Restate word for word every entry that appears below, skipping its pictures.

----- INPUT FOR THIS TASK -----

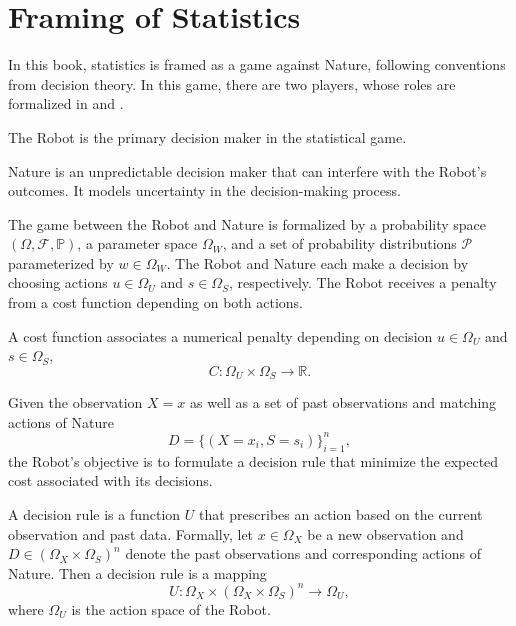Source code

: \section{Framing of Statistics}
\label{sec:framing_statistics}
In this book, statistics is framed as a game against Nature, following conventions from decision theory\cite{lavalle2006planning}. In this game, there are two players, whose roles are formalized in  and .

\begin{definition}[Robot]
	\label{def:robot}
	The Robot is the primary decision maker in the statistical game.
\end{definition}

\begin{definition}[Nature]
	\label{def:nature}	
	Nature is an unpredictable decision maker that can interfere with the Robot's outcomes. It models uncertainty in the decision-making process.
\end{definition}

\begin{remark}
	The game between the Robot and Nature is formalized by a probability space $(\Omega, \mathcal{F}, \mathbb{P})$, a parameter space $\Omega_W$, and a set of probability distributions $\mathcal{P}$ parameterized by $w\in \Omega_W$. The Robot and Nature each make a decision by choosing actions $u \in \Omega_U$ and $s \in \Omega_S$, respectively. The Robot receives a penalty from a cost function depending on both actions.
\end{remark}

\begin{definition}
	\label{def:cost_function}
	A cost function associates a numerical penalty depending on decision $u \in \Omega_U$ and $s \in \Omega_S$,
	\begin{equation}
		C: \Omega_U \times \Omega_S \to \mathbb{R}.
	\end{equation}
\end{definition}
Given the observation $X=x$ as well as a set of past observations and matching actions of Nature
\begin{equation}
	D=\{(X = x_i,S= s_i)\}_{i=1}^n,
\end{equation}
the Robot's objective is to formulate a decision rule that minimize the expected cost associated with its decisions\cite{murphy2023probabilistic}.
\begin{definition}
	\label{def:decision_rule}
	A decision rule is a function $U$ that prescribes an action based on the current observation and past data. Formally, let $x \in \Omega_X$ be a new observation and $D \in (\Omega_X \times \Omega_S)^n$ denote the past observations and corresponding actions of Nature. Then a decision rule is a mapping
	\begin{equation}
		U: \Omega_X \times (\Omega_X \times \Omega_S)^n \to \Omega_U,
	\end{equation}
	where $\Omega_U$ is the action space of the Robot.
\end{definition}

-----

--- ANSWER SECTION ---
Source code

: \section{Framing of Statistics}
\label{sec:framing_statistics}
In this book, statistics is framed as a game against Nature, following conventions from decision theory\cite{lavalle2006planning}. In this game, there are two players, whose roles are formalized in  and .

\begin{definition}[Robot]
	\label{def:robot}
	The Robot is the primary decision maker in the statistical game.
\end{definition}

\begin{definition}[Nature]
	\label{def:nature}	
	Nature is an unpredictable decision maker that can interfere with the Robot's outcomes. It models uncertainty in the decision-making process.
\end{definition}

\begin{remark}
	The game between the Robot and Nature is formalized by a probability space $(\Omega, \mathcal{F}, \mathbb{P})$, a parameter space $\Omega_W$, and a set of probability distributions $\mathcal{P}$ parameterized by $w\in \Omega_W$. The Robot and Nature each make a decision by choosing actions $u \in \Omega_U$ and $s \in \Omega_S$, respectively. The Robot receives a penalty from a cost function depending on both actions.
\end{remark}

\begin{definition}
	\label{def:cost_function}
	A cost function associates a numerical penalty depending on decision $u \in \Omega_U$ and $s \in \Omega_S$,
	\begin{equation}
		C: \Omega_U \times \Omega_S \to \mathbb{R}.
	\end{equation}
\end{definition}
Given the observation $X=x$ as well as a set of past observations and matching actions of Nature
\begin{equation}
	D=\{(X = x_i,S= s_i)\}_{i=1}^n,
\end{equation}
the Robot's objective is to formulate a decision rule that minimize the expected cost associated with its decisions\cite{murphy2023probabilistic}.
\begin{definition}
	\label{def:decision_rule}
	A decision rule is a function $U$ that prescribes an action based on the current observation and past data. Formally, let $x \in \Omega_X$ be a new observation and $D \in (\Omega_X \times \Omega_S)^n$ denote the past observations and corresponding actions of Nature. Then a decision rule is a mapping
	\begin{equation}
		U: \Omega_X \times (\Omega_X \times \Omega_S)^n \to \Omega_U,
	\end{equation}
	where $\Omega_U$ is the action space of the Robot.
\end{definition}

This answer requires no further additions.